This year’s Bastille Day will be particularly poignant for the French people, as it marks exactly one year since a deadly terrorist attack that left 86 people dead and hundreds wounded in the city of Nice.

Here’s what to know about Bastille Day and President Trump’s trip to France.

What is Bastille Day?

Known to the French simply as as “14 juillet,” Bastille Day is a national holiday celebrating the 1789 Storming of the Bastille, an event widely regarded to have kickstarted the French Revolution.

The Bastille was a fortress that was used by the Kings of France as a state prison. Over the years, it became seen by many as a symbol of monarchical tyranny. Armed crowds attacked the Bastille at dawn on July 14, 1789. Prison general René Jordan de Launay surrendered, but was later murdered by an angry mob despite attempts to try him in court. All seven prisoners being held at the Bastille at the time were freed. The dramatic event inspired a wave of revolutionary fever among France’s lower socioeconomic classes.

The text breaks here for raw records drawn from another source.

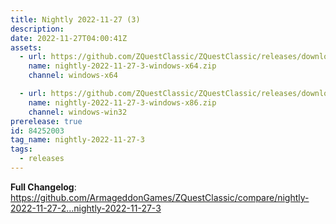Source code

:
 ```yaml
---
title: Nightly 2022-11-27 (3)
description: 
date: 2022-11-27T04:00:41Z
assets: 
  - url: https://github.com/ZQuestClassic/ZQuestClassic/releases/download/nightly-2022-11-27-3/nightly-2022-11-27-3-windows-x64.zip
    name: nightly-2022-11-27-3-windows-x64.zip
    channel: windows-x64

  - url: https://github.com/ZQuestClassic/ZQuestClassic/releases/download/nightly-2022-11-27-3/nightly-2022-11-27-3-windows-x86.zip
    name: nightly-2022-11-27-3-windows-x86.zip
    channel: windows-win32
prerelease: true
id: 84252003
tag_name: nightly-2022-11-27-3
tags:
  - releases
---
```


**Full Changelog**: https://github.com/ArmageddonGames/ZQuestClassic/compare/nightly-2022-11-27-2...nightly-2022-11-27-3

Exactly one year after the Storming of the Bastille, the French celebrated the Fête de la Fédération, which aimed to symbolize peace and unity during the French revolution. In the space of a year, the state had abolished feudalism and adopted the Declaration of the Rights of Man and of Citizen, a constitution intended to protect French citizens’ equality, freedom of speech, and political representation.

When is Bastille Day?

Bastille day is always celebrated on July 14. It has been a French national holiday since 1880, when the chairman of the French Senate addressed the chamber to say: “Do not forget that behind this 14 July, where victory of the new era over the ancien régime was bought by fighting, do not forget that after the day of 14 July 1789, there was the day of 14 July 1790.”

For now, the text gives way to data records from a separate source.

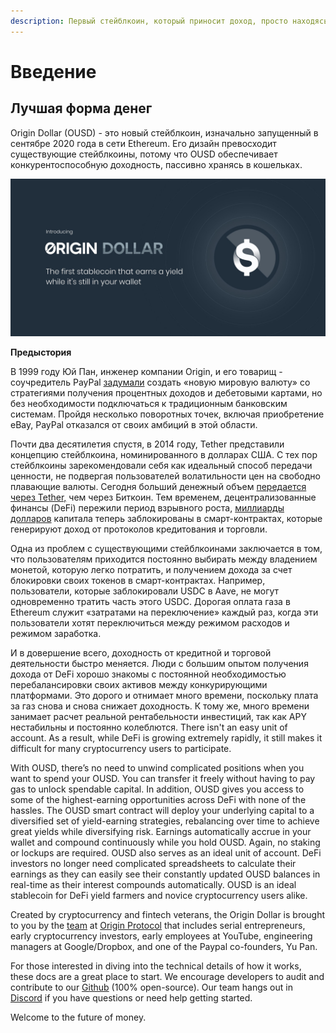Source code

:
 ```yaml
---
description: Первый стейблкоин, который приносит доход, просто находясь в Вашем кошельке
---
```


# Введение

## **Лучшая форма денег**

Origin Dollar \(OUSD\) - это новый стейблкоин, изначально запущенный в сентябре 2020 года в сети Ethereum. Его дизайн превосходит существующие стейблкоины, потому что OUSD обеспечивает конкурентоспособную доходность, пассивно хранясь в кошельках.

![](.gitbook/assets/origin-dollar-summary.jpeg)

**Предыстория**

В 1999 году Юй Пан, инженер компании Origin, и его товарищ - соучредитель PayPal [задумали](https://www.cnbc.com/2017/08/14/david-sacks-cryptocurrency-interview.html) создать «новую мировую валюту» со стратегиями получения процентных доходов и дебетовыми картами, но без необходимости подключаться к традиционным банковским системам. Пройдя несколько поворотных точек, включая приобретение eBay, PayPal отказался от своих амбиций в этой области.

Почти два десятилетия спустя, в 2014 году, Tether представили концепцию стейблкоина, номинированного в долларах США. С тех пор стейблкоины зарекомендовали себя как идеальный способ передачи ценности, не подвергая пользователей волатильности цен на свободно плавающие валюты. Сегодня больший денежный объем [передается через Tether,](https://www.bloomberg.com/news/articles/2019-10-01/tether-not-bitcoin-likely-the-world-s-most-used-cryptocurrency) чем через Биткоин. Тем временем, децентрализованные финансы \(DeFi\) пережили период взрывного роста, [миллиарды долларов](https://defipulse.com/) капитала теперь заблокированы в смарт-контрактах, которые генерируют доход от протоколов кредитования и торговли.

Одна из проблем с существующими стейблкоинами заключается в том, что пользователям приходится постоянно выбирать между владением монетой, которую легко потратить, и получением дохода за счет блокировки своих токенов в смарт-контрактах. Например, пользователи, которые заблокировали USDC в Aave, не могут одновременно тратить часть этого USDC. Дорогая оплата газа в Ethereum служит «затратами на переключение» каждый раз, когда эти пользователи хотят переключиться между режимом расходов и режимом заработка.

И в довершение всего, доходность от кредитной и торговой деятельности быстро меняется. Люди с большим опытом получения дохода от DeFi хорошо знакомы с постоянной необходимостью перебалансировки своих активов между конкурирующими платформами. Это дорого и отнимает много времени, поскольку плата за газ снова и снова снижает доходность. К тому же, много времени занимает расчет реальной рентабельности инвестиций, так как APY нестабильны и постоянно колеблются. There isn't an easy unit of account. As a result, while DeFi is growing extremely rapidly, it still makes it difficult for many cryptocurrency users to participate.

With OUSD, there’s no need to unwind complicated positions when you want to spend your OUSD. You can transfer it freely without having to pay gas to unlock spendable capital. In addition, OUSD gives you access to some of the highest-earning opportunities across DeFi with none of the hassles. The OUSD smart contract will deploy your underlying capital to a diversified set of yield-earning strategies, rebalancing over time to achieve great yields while diversifying risk. Earnings automatically accrue in your wallet and compound continuously while you hold OUSD. Again, no staking or lockups are required. OUSD also serves as an ideal unit of account. DeFi investors no longer need complicated spreadsheets to calculate their earnings as they can easily see their constantly updated OUSD balances in real-time as their interest compounds automatically. OUSD is an ideal stablecoin for DeFi yield farmers and novice cryptocurrency users alike.

Created by cryptocurrency and fintech veterans, the Origin Dollar is brought to you by the [team](https://www.originprotocol.com/team) at [Origin Protocol](https://www.originprotocol.com) that includes serial entrepreneurs, early cryptocurrency investors, early employees at YouTube, engineering managers at Google/Dropbox, and one of the Paypal co-founders, Yu Pan.

For those interested in diving into the technical details of how it works, these docs are a great place to start. We encourage developers to audit and contribute to our [Github](http://www.github.com/OriginProtocol) \(100% open-source\). Our team hangs out in [Discord](https://www.originprotocol.com/discord) if you have questions or need help getting started.

Welcome to the future of money.

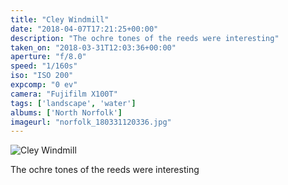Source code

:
 ```yaml
---
title: "Cley Windmill"
date: "2018-04-07T17:21:25+00:00"
description: "The ochre tones of the reeds were interesting"
taken_on: "2018-03-31T12:03:36+00:00"
aperture: "f/8.0"
speed: "1/160s"
iso: "ISO 200"
expcomp: "0 ev"
camera: "Fujifilm X100T"
tags: ['landscape', 'water']
albums: ['North Norfolk']
imageurl: "norfolk_180331120336.jpg"
---
```


![Cley Windmill](https://wingsopenwide-images.s3.amazonaws.com/xs/norfolk_180331120336.jpg)

The ochre tones of the reeds were interesting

What happens on Bastille Day?

Similar to America’s Fourth of July, Bastille Day is seen as a celebration of being French. France starts the day with the world’s oldest and largest military parade. Held in Paris since 1880, the massively attended event involves around 4,000 military personnel and police marching down the iconic Champs-Élysées.

Bastille Day is also a public holiday in France, meaning businesses and schools are closed. Cities around the country also host parties, concerts and fireworks displays. Francophiles in countries across the world also celebrate the event.

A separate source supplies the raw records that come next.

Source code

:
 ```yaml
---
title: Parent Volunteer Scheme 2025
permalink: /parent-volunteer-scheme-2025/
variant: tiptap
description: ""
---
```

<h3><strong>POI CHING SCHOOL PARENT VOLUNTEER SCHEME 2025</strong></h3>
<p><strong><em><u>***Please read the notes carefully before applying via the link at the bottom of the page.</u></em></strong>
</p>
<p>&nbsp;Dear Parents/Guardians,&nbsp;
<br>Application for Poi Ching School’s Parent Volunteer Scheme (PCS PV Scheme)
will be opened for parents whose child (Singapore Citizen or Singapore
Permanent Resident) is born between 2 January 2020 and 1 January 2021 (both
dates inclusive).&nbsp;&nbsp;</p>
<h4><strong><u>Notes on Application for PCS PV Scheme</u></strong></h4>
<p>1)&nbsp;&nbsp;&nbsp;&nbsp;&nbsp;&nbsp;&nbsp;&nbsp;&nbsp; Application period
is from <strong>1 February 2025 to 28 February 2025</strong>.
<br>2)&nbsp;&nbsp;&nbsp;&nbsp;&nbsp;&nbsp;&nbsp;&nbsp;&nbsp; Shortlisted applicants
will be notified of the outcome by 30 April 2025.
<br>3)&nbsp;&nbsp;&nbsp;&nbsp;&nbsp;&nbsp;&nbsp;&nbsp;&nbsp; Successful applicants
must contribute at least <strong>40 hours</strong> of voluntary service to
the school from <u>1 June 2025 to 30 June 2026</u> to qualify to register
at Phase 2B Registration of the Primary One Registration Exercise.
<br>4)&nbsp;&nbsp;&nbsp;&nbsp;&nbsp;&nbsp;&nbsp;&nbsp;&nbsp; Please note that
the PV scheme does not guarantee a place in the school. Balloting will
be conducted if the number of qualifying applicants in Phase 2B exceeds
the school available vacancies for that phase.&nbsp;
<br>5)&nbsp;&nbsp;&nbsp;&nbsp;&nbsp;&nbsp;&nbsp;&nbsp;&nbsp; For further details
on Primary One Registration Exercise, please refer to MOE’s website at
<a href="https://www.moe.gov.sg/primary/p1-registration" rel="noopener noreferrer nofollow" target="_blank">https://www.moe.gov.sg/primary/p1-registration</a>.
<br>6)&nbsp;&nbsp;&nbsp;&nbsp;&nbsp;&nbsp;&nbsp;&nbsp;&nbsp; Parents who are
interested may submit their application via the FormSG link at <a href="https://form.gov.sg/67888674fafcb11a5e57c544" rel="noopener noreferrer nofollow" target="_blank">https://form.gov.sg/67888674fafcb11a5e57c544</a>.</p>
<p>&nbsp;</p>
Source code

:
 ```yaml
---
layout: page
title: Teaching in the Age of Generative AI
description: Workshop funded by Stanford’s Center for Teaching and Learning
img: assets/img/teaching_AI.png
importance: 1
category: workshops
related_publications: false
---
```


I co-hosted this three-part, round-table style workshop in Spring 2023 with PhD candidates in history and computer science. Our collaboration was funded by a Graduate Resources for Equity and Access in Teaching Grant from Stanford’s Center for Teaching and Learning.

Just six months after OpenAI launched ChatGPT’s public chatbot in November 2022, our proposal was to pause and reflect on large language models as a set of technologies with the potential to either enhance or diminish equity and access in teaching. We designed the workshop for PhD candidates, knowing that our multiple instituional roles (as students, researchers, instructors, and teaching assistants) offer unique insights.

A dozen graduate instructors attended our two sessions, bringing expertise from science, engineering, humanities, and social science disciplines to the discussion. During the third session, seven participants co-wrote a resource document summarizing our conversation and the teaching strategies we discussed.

Why are Trump and Macron meeting on Bastille Day?

Macron invited Trump to visit France for the Bastille Day celebrations during a June phone call between the two leaders in preparation for the recent G20 summit.

“It’s for France a unique opportunity to show French military power . . . and that’s very important for Trump,” Alexandra de Hoop Scheffer, director of the German Marshall Fund’s Paris office, told Reuters.

The President will arrive in Paris early on Thursday morning. He will be welcomed by a ceremony at Les Invalides, view Napoleon’s tomb and visit a French war museum. Trump and Macron will then have a meeting, followed by a joint press conference.

NBC News reported that activists from a group calling itself “Paris Against Trump” are planning to protest Trump’s visit to Paris. On Thursday, they will set-up a “No Trump Zone” in the Place de la Republique, and will then lead a Bastille Day march through the city center.